Soul is an attitude — you know it if you see it. George Clinton has soul even if he rarely performs what most people would consider soul music. Al Green has a surplus of soul. Likewise Prince, even through the long weird years. Mick Jagger even had it for roughly a decade before losing it in the mid-’70s. Soul music is hungry music, music defined by a deep longing, a spiritual hearkening that exposes deep vulnerabilities while celebrating enduring strength. Soul music can be a lot of things — R&B, hip-hop, house, even rock & roll. All it really needs, when you get down to it, is to sound authentic — only the Beatles could get away with having a rubber soul.

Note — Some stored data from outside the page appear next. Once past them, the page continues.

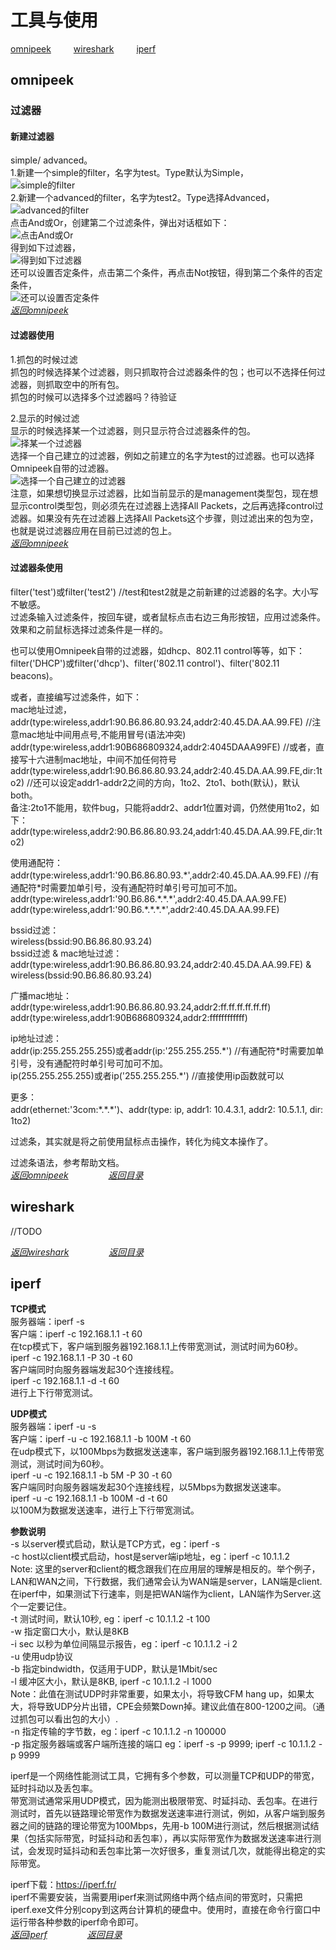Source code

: # 工具与使用
[omnipeek](#omnipeek)  &emsp;&emsp;  [wireshark](#wireshark)  &emsp;&emsp;  [iperf](#iperf)  


## omnipeek
### 过滤器  
#### 新建过滤器  
simple/ advanced。  
1.新建一个simple的filter，名字为test。Type默认为Simple，  
![simple的filter](https://github.com/gaheadus/daily_use/blob/master/Resources/%E6%96%B0%E5%BB%BA%E4%B8%80%E4%B8%AAsimple%E7%9A%84filter.png)  
2.新建一个advanced的filter，名字为test2。Type选择Advanced，  
![advanced的filter](https://github.com/gaheadus/daily_use/blob/master/Resources/%E6%96%B0%E5%BB%BA%E4%B8%80%E4%B8%AAadvanced%E7%9A%84filter.png)  
点击And或Or，创建第二个过滤条件，弹出对话框如下：  
![点击And或Or](https://github.com/gaheadus/daily_use/blob/master/Resources/%E7%82%B9%E5%87%BBAnd%E6%88%96Or.png)  
得到如下过滤器，  
![得到如下过滤器](https://github.com/gaheadus/daily_use/blob/master/Resources/%E5%BE%97%E5%88%B0%E5%A6%82%E4%B8%8B%E8%BF%87%E6%BB%A4%E5%99%A8.png)  
还可以设置否定条件，点击第二个条件，再点击Not按钮，得到第二个条件的否定条件，  
![还可以设置否定条件](https://github.com/gaheadus/daily_use/blob/master/Resources/%E8%BF%98%E5%8F%AF%E4%BB%A5%E8%AE%BE%E7%BD%AE%E5%90%A6%E5%AE%9A%E6%9D%A1%E4%BB%B6.png)  
[*返回omnipeek*](#omnipeek)  

#### 过滤器使用  
1.抓包的时候过滤  
抓包的时候选择某个过滤器，则只抓取符合过滤器条件的包；也可以不选择任何过滤器，则抓取空中的所有包。  
抓包的时候可以选择多个过滤器吗？待验证  

2.显示的时候过滤  
显示的时候选择某一个过滤器，则只显示符合过滤器条件的包。  
![择某一个过滤器](https://github.com/gaheadus/daily_use/blob/master/Resources/%E6%98%BE%E7%A4%BA%E7%9A%84%E6%97%B6%E5%80%99%E9%80%89%E6%8B%A9%E6%9F%90%E4%B8%80%E4%B8%AA%E8%BF%87%E6%BB%A4%E5%99%A8.png)  
选择一个自己建立的过滤器，例如之前建立的名字为test的过滤器。也可以选择Omnipeek自带的过滤器。  
![选择一个自己建立的过滤器](https://github.com/gaheadus/daily_use/blob/master/Resources/%E9%80%89%E6%8B%A9%E4%B8%80%E4%B8%AA%E8%87%AA%E5%B7%B1%E5%BB%BA%E7%AB%8B%E7%9A%84%E8%BF%87%E6%BB%A4%E5%99%A8.png)  
注意，如果想切换显示过滤器，比如当前显示的是management类型包，现在想显示control类型包，则必须先在过滤器上选择All Packets，之后再选择control过滤器。如果没有先在过滤器上选择All Packets这个步骤，则过滤出来的包为空，也就是说过滤器应用在目前已过滤的包上。  
[*返回omnipeek*](#omnipeek)  

#### 过滤器条使用  
filter('test')或filter('test2') //test和test2就是之前新建的过滤器的名字。大小写不敏感。  
过滤条输入过滤条件，按回车键，或者鼠标点击右边三角形按钮，应用过滤条件。效果和之前鼠标选择过滤条件是一样的。  

也可以使用Omnipeek自带的过滤器，如dhcp、802.11 control等等，如下：  
filter('DHCP')或filter('dhcp')、filter('802.11 control')、filter('802.11 beacons)。  

或者，直接编写过滤条件，如下：  
mac地址过滤，  
addr(type:wireless,addr1:90.B6.86.80.93.24,addr2:40.45.DA.AA.99.FE) //注意mac地址中间用点号,不能用冒号(语法冲突)  
addr(type:wireless,addr1:90B686809324,addr2:4045DAAA99FE) //或者，直接写十六进制mac地址，中间不加任何符号  
addr(type:wireless,addr1:90.B6.86.80.93.24,addr2:40.45.DA.AA.99.FE,dir:1to2) //还可以设定addr1-addr2之间的方向，1to2、2to1、both(默认)，默认both。  
备注:2to1不能用，软件bug，只能将addr2、addr1位置对调，仍然使用1to2，如下：  
addr(type:wireless,addr2:90.B6.86.80.93.24,addr1:40.45.DA.AA.99.FE,dir:1to2)  

使用通配符：  
addr(type:wireless,addr1:'90.B6.86.80.93.\*',addr2:40.45.DA.AA.99.FE) //有通配符\*时需要加单引号，没有通配符时单引号可加可不加。  
addr(type:wireless,addr1:'90.B6.86.\*.\*.\*',addr2:40.45.DA.AA.99.FE)  
addr(type:wireless,addr1:'90.B6.\*.\*.\*.\*',addr2:40.45.DA.AA.99.FE)  

bssid过滤：  
wireless(bssid:90.B6.86.80.93.24)  
bssid过滤 & mac地址过滤：  
addr(type:wireless,addr1:90.B6.86.80.93.24,addr2:40.45.DA.AA.99.FE) & wireless(bssid:90.B6.86.80.93.24)  

广播mac地址：  
addr(type:wireless,addr1:90.B6.86.80.93.24,addr2:ff.ff.ff.ff.ff.ff)   
addr(type:wireless,addr1:90B686809324,addr2:ffffffffffff)   

ip地址过滤：  
addr(ip:255.255.255.255)或者addr(ip:'255.255.255.\*') //有通配符\*时需要加单引号，没有通配符时单引号可加可不加。  
ip(255.255.255.255)或者ip('255.255.255.\*') //直接使用ip函数就可以  

更多：  
addr(ethernet:'3com:\*.\*.\*')、addr(type: ip, addr1: 10.4.3.1, addr2: 10.5.1.1, dir: 1to2)  

过滤条，其实就是将之前使用鼠标点击操作，转化为纯文本操作了。  

过滤条语法，参考帮助文档。  
[*返回omnipeek*](#omnipeek)  &emsp;&emsp;&emsp;&emsp;  [*返回目录*](#工具与使用)  



## wireshark
//TODO  

[*返回wireshark*](#wireshark) &emsp;&emsp;&emsp;&emsp;  [*返回目录*](#工具与使用)  



## iperf
**TCP模式**  
服务器端：iperf -s  
客户端：iperf -c 192.168.1.1 -t 60  
在tcp模式下，客户端到服务器192.168.1.1上传带宽测试，测试时间为60秒。  
iperf -c 192.168.1.1 -P 30 -t 60  
客户端同时向服务器端发起30个连接线程。  
iperf -c 192.168.1.1 -d -t 60  
进行上下行带宽测试。

**UDP模式**  
服务器端：iperf -u -s  
客户端：iperf -u -c 192.168.1.1 -b 100M -t 60  
在udp模式下，以100Mbps为数据发送速率，客户端到服务器192.168.1.1上传带宽测试，测试时间为60秒。  
iperf -u -c 192.168.1.1 -b 5M -P 30 -t 60  
客户端同时向服务器端发起30个连接线程，以5Mbps为数据发送速率。  
iperf -u -c 192.168.1.1 -b 100M -d -t 60  
以100M为数据发送速率，进行上下行带宽测试。

**参数说明**  
  -s 以server模式启动，默认是TCP方式，eg：iperf -s  
  -c host以client模式启动，host是server端ip地址，eg：iperf -c 10.1.1.2   
Note: 这里的server和client的概念跟我们在应用层的理解是相反的。举个例子，LAN和WAN之间，下行数据，我们通常会认为WAN端是server，LAN端是client. 在iperf中，如果测试下行速率，则是把WAN端作为client，LAN端作为Server.这个一定要记住。  
  -t 测试时间，默认10秒, eg：iperf -c 10.1.1.2 -t 100  
  -w 指定窗口大小，默认是8KB  
  -i sec 以秒为单位间隔显示报告，eg：iperf -c 10.1.1.2 -i 2  
  -u 使用udp协议  
  -b 指定bindwidth，仅适用于UDP，默认是1Mbit/sec  
  -l 缓冲区大小，默认是8KB, iperf -c 10.1.1.2 -l 1000  
Note：此值在测试UDP时非常重要，如果太小，将导致CFM hang up，如果太大，将导致UDP分片出错，CPE会频繁Down掉。建议此值在800-1200之间。（通过抓包可以看出包的大小）.   
  -n 指定传输的字节数，eg：iperf -c 10.1.1.2 -n 100000  
  -p 指定服务器端或客户端所连接的端口 eg：iperf -s -p 9999;  iperf -c 10.1.1.2 -p 9999  

iperf是一个网络性能测试工具，它拥有多个参数，可以测量TCP和UDP的带宽，延时抖动以及丢包率。  
带宽测试通常采用UDP模式，因为能测出极限带宽、时延抖动、丢包率。在进行测试时，首先以链路理论带宽作为数据发送速率进行测试，例如，从客户端到服务器之间的链路的理论带宽为100Mbps，先用-b 100M进行测试，然后根据测试结果（包括实际带宽，时延抖动和丢包率），再以实际带宽作为数据发送速率进行测试，会发现时延抖动和丢包率比第一次好很多，重复测试几次，就能得出稳定的实际带宽。  

iperf下载：https://iperf.fr/  
iperf不需要安装，当需要用iperf来测试网络中两个结点间的带宽时，只需把iperf.exe文件分别copy到这两台计算机的硬盘中。使用时，直接在命令行窗口中运行带各种参数的iperf命令即可。  
[*返回iperf*](#iperf)  &emsp;&emsp;&emsp;&emsp;  [*返回目录*](#工具与使用)






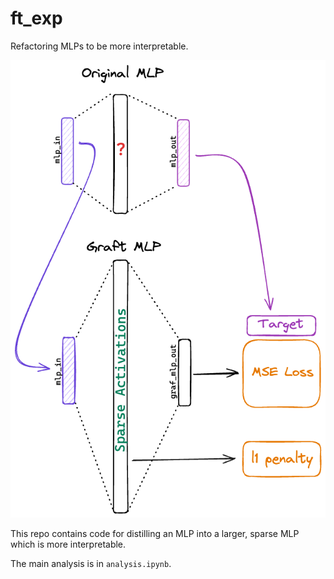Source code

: # ft_exp
Refactoring MLPs to be more interpretable.

![diagram](training_diagram.png)


This repo contains code for distilling an MLP into a larger, sparse MLP which is more interpretable.

The main analysis is in `analysis.ipynb`.
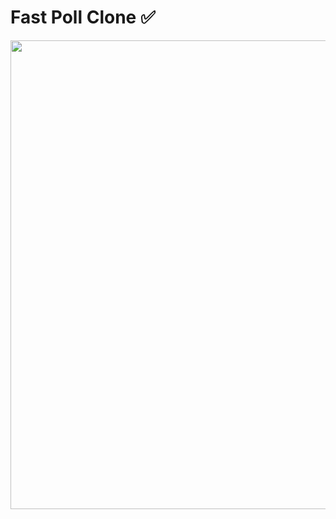 # Fast Poll Clone ✅

<img src="https://github.com/jagadeesh-k-2802/static-site-clones/assets/63912668/046105c4-4fe7-4e41-80df-a3c27f605f63" width="750" />
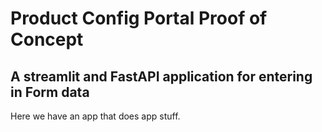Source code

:# Product Config Portal Proof of Concept

## A streamlit and FastAPI application for entering in Form data
Here we have an app that does app stuff. 
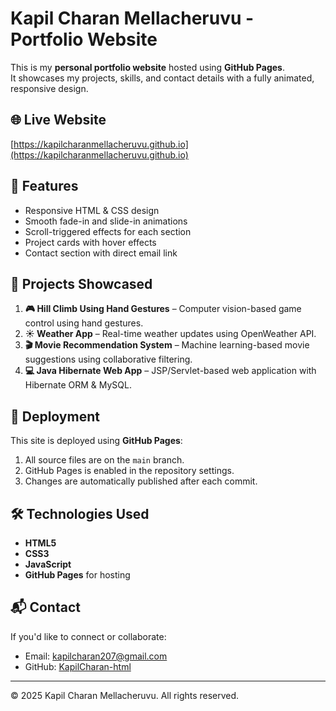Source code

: # Kapil Charan Mellacheruvu - Portfolio Website

This is my **personal portfolio website** hosted using **GitHub Pages**.  
It showcases my projects, skills, and contact details with a fully animated, responsive design.

## 🌐 Live Website
[https://kapilcharanmellacheruvu.github.io](https://kapilcharanmellacheruvu.github.io)

## 📌 Features
- Responsive HTML & CSS design
- Smooth fade-in and slide-in animations
- Scroll-triggered effects for each section
- Project cards with hover effects
- Contact section with direct email link

## 💼 Projects Showcased
1. **🎮 Hill Climb Using Hand Gestures** – Computer vision-based game control using hand gestures.
2. **☀️ Weather App** – Real-time weather updates using OpenWeather API.
3. **🎬 Movie Recommendation System** – Machine learning-based movie suggestions using collaborative filtering.
4. **💻 Java Hibernate Web App** – JSP/Servlet-based web application with Hibernate ORM & MySQL.

## 🚀 Deployment
This site is deployed using **GitHub Pages**:
1. All source files are on the `main` branch.
2. GitHub Pages is enabled in the repository settings.
3. Changes are automatically published after each commit.

## 🛠️ Technologies Used
- **HTML5**
- **CSS3**
- **JavaScript**
- **GitHub Pages** for hosting

## 📬 Contact
If you'd like to connect or collaborate:
- Email: [kapilcharan207@gmail.com](mailto:kapilcharan207@gmail.com)
- GitHub: [KapilCharan-html](https://github.com/KapilCharan-html)

---
© 2025 Kapil Charan Mellacheruvu. All rights reserved.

Despite the fact that he appears to be about as big of a honkey as they come (I realize I’m hardly one to talk), DJ Language has the soul. In the liner notes for Real Music For Real People, he answers the recurring question of what exactly he plays by saying, simply, “anything soulful”. Considering the peripatetic nature of his tastes, this makes about as much sense as anything, and is actually more accurate than such a terse statement might imply. The music on this disc runs the gamut from straight-up R&B and hip-hop to house and futuristic funk. The one common denominator running through the entire endeavor is — you guessed it — the singular and all-encompassing notion of soul as a unifying force.

Take Nas for instance. When he’s not posturing like a thug, he’s one of the most soulful MCs on wax. Language’s inclusion of “War”, a fairly obscure track off last year’s Street’s Disciple gives the gruff rapper a chance to reflect on the responsibilities of family in an uncharacteristically vulnerable fashion. It segues beautifully into Pete Rock and CL Smooth’s ebullient “Appreciate”.

The hip-hop mood morphs into something more ethereal on Koushik’s “Bewith”, a track off Peanut Butter Wolf’s Stone’s Throw label that sounds like ’70s AM radio produced with a drum machine — somewhat similar to some of His Name Is Alive’s pseudo-soul experiments. From there is drops down into the Morgan Geist mix of Abraham’s sublime “Magpie” and Natalie Gardiner’s “Can’t Quit You Now”, two female vocalists with the kind of febrile soul inflection that seems almost painfully genuine.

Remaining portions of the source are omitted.